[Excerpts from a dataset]
────────
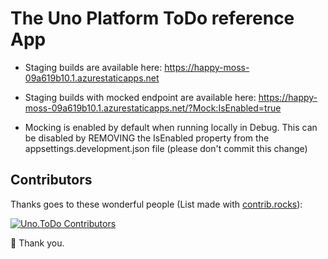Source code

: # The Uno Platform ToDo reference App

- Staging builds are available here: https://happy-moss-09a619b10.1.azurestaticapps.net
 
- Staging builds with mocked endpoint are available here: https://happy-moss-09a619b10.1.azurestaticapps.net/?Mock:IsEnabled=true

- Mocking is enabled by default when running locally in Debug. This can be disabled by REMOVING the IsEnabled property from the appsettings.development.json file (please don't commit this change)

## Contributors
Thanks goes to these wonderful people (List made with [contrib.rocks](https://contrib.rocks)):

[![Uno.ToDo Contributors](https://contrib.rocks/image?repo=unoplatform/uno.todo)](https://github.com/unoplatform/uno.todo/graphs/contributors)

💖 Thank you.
────────
Give back the entries verbatim but drop every picture.

Source code

: # The Uno Platform ToDo reference App

- Staging builds are available here: https://happy-moss-09a619b10.1.azurestaticapps.net
 
- Staging builds with mocked endpoint are available here: https://happy-moss-09a619b10.1.azurestaticapps.net/?Mock:IsEnabled=true

- Mocking is enabled by default when running locally in Debug. This can be disabled by REMOVING the IsEnabled property from the appsettings.development.json file (please don't commit this change)

## Contributors
Thanks goes to these wonderful people (List made with [contrib.rocks](https://contrib.rocks)):

[![Uno.ToDo Contributors](https://contrib.rocks/image?repo=unoplatform/uno.todo)](https://github.com/unoplatform/uno.todo/graphs/contributors)

💖 Thank you.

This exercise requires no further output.